Les entreprises ont progressivement intégré ces exigences dans leurs politiques RH. Les accords d'entreprise en faveur de l'emploi des personnes handicapées se sont multipliés, notamment dans les grands groupes. Ces accords permettent aux entreprises de substituer leur propre plan d'action à la contribution financière obligatoire versée à l'Agefiph, à condition que les engagements pris soient effectivement mis en œuvre et contrôlés.

La réforme de 2018 a renforcé l'obligation d'emploi en étendant son périmètre aux entreprises de 20 salariés et plus, et en modifiant les modalités de décompte des bénéficiaires. L'objectif : rendre le dispositif plus lisible et plus incitatif. Les entreprises doivent désormais déclarer annuellement leur taux d'emploi de travailleurs handicapés via la déclaration sociale nominative (DSN), ce qui a renforcé la transparence des données.

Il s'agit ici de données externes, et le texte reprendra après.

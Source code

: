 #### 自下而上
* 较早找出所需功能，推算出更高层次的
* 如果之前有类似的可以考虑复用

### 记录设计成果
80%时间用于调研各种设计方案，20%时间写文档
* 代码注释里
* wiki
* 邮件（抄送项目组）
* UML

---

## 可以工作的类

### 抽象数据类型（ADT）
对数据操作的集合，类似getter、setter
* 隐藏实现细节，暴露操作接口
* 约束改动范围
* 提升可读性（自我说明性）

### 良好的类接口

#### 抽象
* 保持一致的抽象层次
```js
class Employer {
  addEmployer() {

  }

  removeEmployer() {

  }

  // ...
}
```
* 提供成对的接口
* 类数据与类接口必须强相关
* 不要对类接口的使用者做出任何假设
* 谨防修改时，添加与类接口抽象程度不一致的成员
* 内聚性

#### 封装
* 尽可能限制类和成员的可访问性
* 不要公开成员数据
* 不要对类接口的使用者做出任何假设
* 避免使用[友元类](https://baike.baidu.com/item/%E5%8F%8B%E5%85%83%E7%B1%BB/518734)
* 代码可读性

Sur le plan culturel, les mentalités ont évolué. Les politiques de diversité et d'inclusion intègrent désormais systématiquement la question du handicap aux côtés des enjeux de genre ou d'origine. Des labels comme Diversité ou Emploi/Handicap permettent aux entreprises de valoriser leurs engagements concrets.

Agir concrètement : démarches et ressources pour les travailleurs et employeurs

Pour un salarié ou un demandeur d'emploi qui souhaite obtenir la RQTH, la démarche commence par un dossier déposé auprès de la MDPH de son département. Ce dossier comprend un certificat médical détaillé, une description de la situation professionnelle et un formulaire de demande. Le délai de traitement varie selon les MDPH, mais oscille généralement entre deux et quatre mois. Le site Service-Public.fr centralise l'ensemble des formulaires et des informations à jour.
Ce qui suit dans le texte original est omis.